== INFORMATION SHOWN
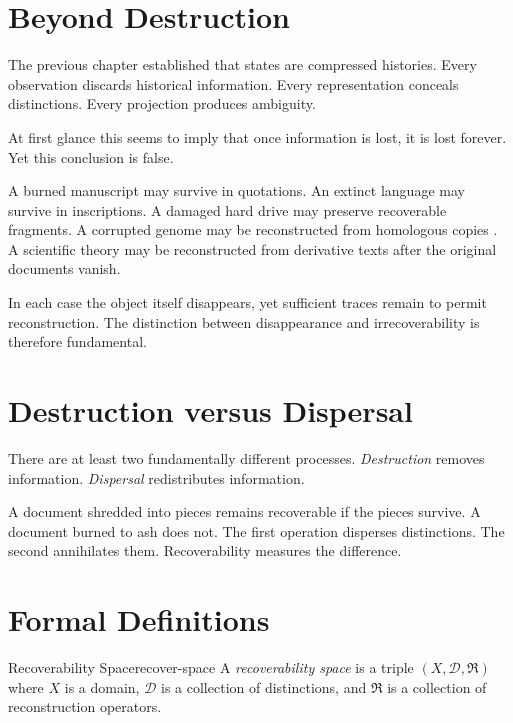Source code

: \documentclass[12pt,twoside,openright]{book}
\begin{document}
\section{Beyond Destruction}
\label{sec:ch5-beyond}

The previous chapter established that states are
compressed histories. Every observation discards historical
information. Every representation conceals distinctions.
Every projection produces ambiguity.

At first glance this seems to imply that once information
is lost, it is lost forever. Yet this conclusion is false.

A burned manuscript may survive in quotations.
An extinct language may survive in inscriptions.
A damaged hard drive may preserve recoverable fragments.
A corrupted genome may be reconstructed from homologous
copies \parencite{kauffman1993}.
A scientific theory may be reconstructed from derivative
texts after the original documents vanish.

In each case the object itself disappears, yet sufficient
traces remain to permit reconstruction. The distinction
between disappearance and irrecoverability is therefore
fundamental.

\section{Destruction versus Dispersal}
\label{sec:ch5-dispersal}

There are at least two fundamentally different processes.
\emph{Destruction} removes information.
\emph{Dispersal} redistributes information.

A document shredded into pieces remains recoverable if
the pieces survive. A document burned to ash does not.
The first operation disperses distinctions. The second
annihilates them. Recoverability measures the difference.

\section{Formal Definitions}
\label{sec:ch5-formal}

\begin{definition}{Recoverability Space}{recover-space}
  A \emph{recoverability space} is a triple
  $(X, \mathcal{D}, \mathfrak{R})$ where $X$ is a domain,
  $\mathcal{D}$ is a collection of distinctions, and
  $\mathfrak{R}$ is a collection of reconstruction
  operators.
\end{definition}
\end{document}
====
* _THE PROBLEM_
Each line containing the word "that" needs to be copied from the data above.

* _RESPONSE AREA_
The previous chapter established that states are
At first glance this seems to imply that once information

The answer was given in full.